# Advanced Control Plane Configurations

## Helm Chart Values

The NVIDIA Run:ai control plane installation can be customized to support your environment via Helm [values files](https://helm.sh/docs/chart_template_guide/values_files/) or [Helm install](https://helm.sh/docs/helm/helm_install/) flags. Make sure to restart the relevant NVIDIA Run:ai pods so they can fetch the new configurations.

| Key                                                                                                                                                                                                                                                   | Change                           | Description                                                                                                                                                                                                                                                                                                                 |
| ----------------------------------------------------------------------------------------------------------------------------------------------------------------------------------------------------------------------------------------------------- | -------------------------------- | --------------------------------------------------------------------------------------------------------------------------------------------------------------------------------------------------------------------------------------------------------------------------------------------------------------------------- |
| `global.ingress.ingressClass`                                                                                                                                                                                                                         | Ingress class                    | NVIDIA Run:ai uses NGINX as the default ingress controller. If your cluster has a different ingress controller, you can configure the ingress class to be created by NVIDIA Run:ai.                                                                                                                                         |
| `global.ingress.tlsSecretName`                                                                                                                                                                                                                        | TLS secret name                  | NVIDIA Run:ai requires the creation of a secret with [domain certificate](https://run-ai-docs.nvidia.com/self-hosted/getting-started/installation/install-using-helm/cp-system-requirements#fully-qualified-domain-name-fqdn).

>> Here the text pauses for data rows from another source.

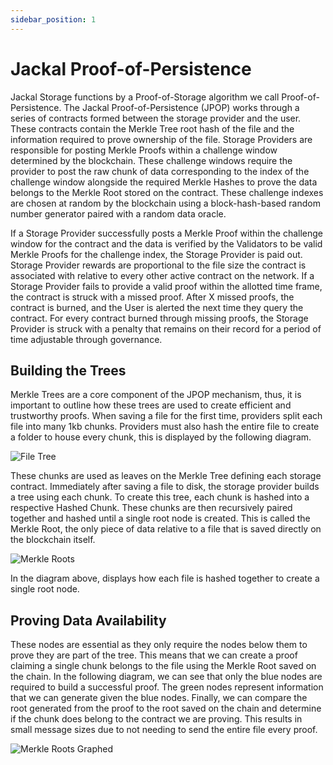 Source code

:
 ```yaml
---
sidebar_position: 1
---
```


# Jackal Proof-of-Persistence

Jackal Storage functions by a Proof-of-Storage algorithm we call Proof-of-Persistence. The Jackal Proof-of-Persistence (JPOP) works through a series of contracts formed between the storage provider and the user. These contracts contain the Merkle Tree root hash of the file and the information required to prove ownership of the file. Storage Providers are responsible for posting Merkle Proofs within a challenge window determined by the blockchain. These challenge windows require the provider to post the raw chunk of data corresponding to the index of the challenge window alongside the required Merkle Hashes to prove the data belongs to the Merkle Root stored on the contract. These challenge indexes are chosen at random by the blockchain using a block-hash-based random number generator paired with a random data oracle.

If a Storage Provider successfully posts a Merkle Proof within the challenge window for the contract and the data is verified by the Validators to be valid Merkle Proofs for the challenge index, the Storage Provider is paid out. Storage Provider rewards are proportional to the file size the contract is associated with relative to every other active contract on the network. If a Storage Provider fails to provide a valid proof within the allotted time frame, the contract is struck with a missed proof. After X missed proofs, the contract is burned, and the User is alerted the next time they query the contract. For every contract burned through missing proofs, the Storage Provider is struck with a penalty that remains on their record for a period of time adjustable through governance.

## Building the Trees
Merkle Trees are a core component of the JPOP mechanism, thus, it is important to outline how these trees are used to create efficient and trustworthy proofs. When saving a file for the first time, providers split each file into many 1kb chunks. Providers must also hash the entire file to create a folder to house every chunk, this is displayed by  the following diagram.

![File Tree](/img/jkl_paper/tree1.png)

These chunks are used as leaves on the Merkle Tree defining each storage contract. Immediately after saving a file to disk, the storage provider builds a tree using each chunk. To create this tree, each chunk is hashed into a respective Hashed Chunk. These chunks are then recursively paired together and hashed until a single root node is created. This is called the Merkle Root, the only piece of data relative to a file that is saved directly on the blockchain itself.

![Merkle Roots](/img/jkl_paper/tree2.png)

In the diagram above, displays how each file is hashed together to create a single root node.

## Proving Data Availability
These nodes are essential as they only require the nodes below them to prove they are part of the tree. This means that we can create a proof claiming a single chunk belongs to the file using the Merkle Root saved on the chain. In the following diagram, we can see that only the blue nodes are required to build a successful proof. The green nodes represent information that we can generate given the blue nodes. Finally, we can compare the root generated from the proof to the root saved on the chain and determine if the chunk does belong to the contract we are proving. This results in small message sizes due to not needing to send the entire file every proof.

![Merkle Roots Graphed](/img/jkl_paper/tree3.png)
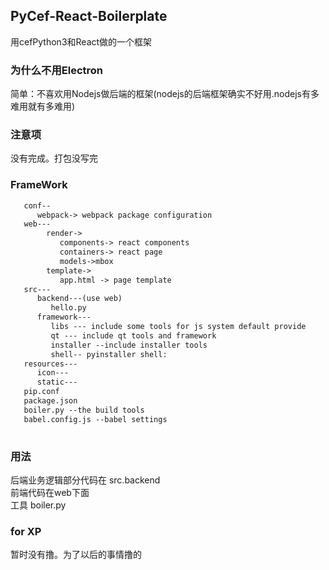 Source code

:## PyCef-React-Boilerplate

用cefPython3和React做的一个框架

### 为什么不用Electron
简单：不喜欢用Nodejs做后端的框架(nodejs的后端框架确实不好用.nodejs有多难用就有多难用)

### 注意项
没有完成。打包没写完

### FrameWork
```html
   conf--
      webpack-> webpack package configuration
   web---
        render->
           components-> react components
           containers-> react page
           models->mbox
        template-> 
           app.html -> page template
   src---
      backend---(use web)  
         hello.py 
      framework---   
         libs --- include some tools for js system default provide
         qt --- include qt tools and framework    
         installer --include installer tools
         shell-- pyinstaller shell:
   resources---
      icon---
      static---
   pip.conf 
   package.json  
   boiler.py --the build tools
   babel.config.js --babel settings
   
```

### 用法
后端业务逻辑部分代码在 src.backend   
前端代码在web下面  
工具 boiler.py

### for XP
暂时没有撸。为了以后的事情撸的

If the `runai-backend` namespace already had such a secret, you can set the secret name here |
| `<service-name>.podLabels`                                                                                                                                                                                                                            | Pod labels                       | Set NVIDIA Run:ai and 3rd party services' [Pod Labels ](https://kubernetes.io/docs/concepts/overview/working-with-objects/labels)in a format of key/value pairs.                                                                                                                                                            |
| `<service-name>.tolerations`                                                                                                                                                                                                                          | Pod tolerations                  | Set NVIDIA Run:ai and third-party services' [Pod Tolerations](https://kubernetes.io/docs/concepts/scheduling-eviction/taint-and-toleration/) in list format. These tolerations apply only to the specified service.                                                                                                         |
| `global.tolerations`                                                                                                                                                                                                                                  | Pod tolerations                  | Set NVIDIA Run:ai and 3rd party services' [Pod Tolerations](https://kubernetes.io/docs/concepts/scheduling-eviction/taint-and-toleration/) in list format. These tolerations are applied globally to all supported services.                                                                                                |
| `<service-name>.replicaCount`                                                                                                                                                                                                                         | Pod replicas                     | By default, NVIDIA Run:ai services are deployed with a single replica. Set this value to run the specified service with multiple pod replicas.                                                                                                                                                                              |
| `global.replicaCount`                                                                                                                                                                                                                                 | Pod replicas                     | By default, NVIDIA Run:ai services are deployed with a single replica. Set this value to apply a global replica count to all services.                                                                                                                                                                                      |
| `global.requireDefaultPodAntiAffinity`                                                                                                                                                                                                                | Enable default pod anti-affinity | <p>When enabled, NVIDIA Run:ai applies a default pod anti-affinity rule that attempts to prevent pods belonging to the same service from being scheduled on the same node.<br>Default: <code>true</code></p>                                                                                                                |
| <p><code>\<service-name></code><br> <code>resources:</code><br>  <code>limits:</code><br>    <code>cpu: 500m</code><br>    <code>memory: 512Mi</code><br>  <code>requests:</code><br>    <code>cpu: 250m</code><br>    <code>memory: 256Mi</code></p> | Pod request and limits           | Set NVIDIA Run:ai and 3rd party services' resources                                                                                                                                                                                                                                                                         |
| `disableIstioSidecarInjection.enabled`                                                                                                                                                                                                                | Disable Istio sidecar injection  | Disable the automatic injection of Istio sidecars across the entire NVIDIA Run:ai Control Plane services.                                                                                                                                                                                                                   |
| `global.affinity`                                                                                                                                                                                                                                     | System nodes                     | <p>Sets the system nodes where NVIDIA Run:ai system-level services are scheduled.<br>Default: Prefer to schedule on nodes that are labeled with <code>node-role.kubernetes.io/runai-system</code></p>                                                                                                                       |
| `global.customCA.enabled`                                                                                                                                                                                                                             | Certificate authority            | Enables the use of a custom Certificate Authority (CA) in your deployment. When set to `true`, the system is configured to trust a user-provided CA certificate for secure communication.                                                                                                                                   |

## Email Notifications Configuration <a href="#email-notifications-configuration" id="email-notifications-configuration"></a>

To enable and manage outbound email notifications for the NVIDIA Run:ai platform, configure the following values under the `notificationsService.config.sinks.runai-email` section in your Helm values. These settings are used both for workload-related notifications and for system messages from NVIDIA Run:ai. All parameters can be set in your `values.yaml` file during Helm deployment or via Helm upgrade.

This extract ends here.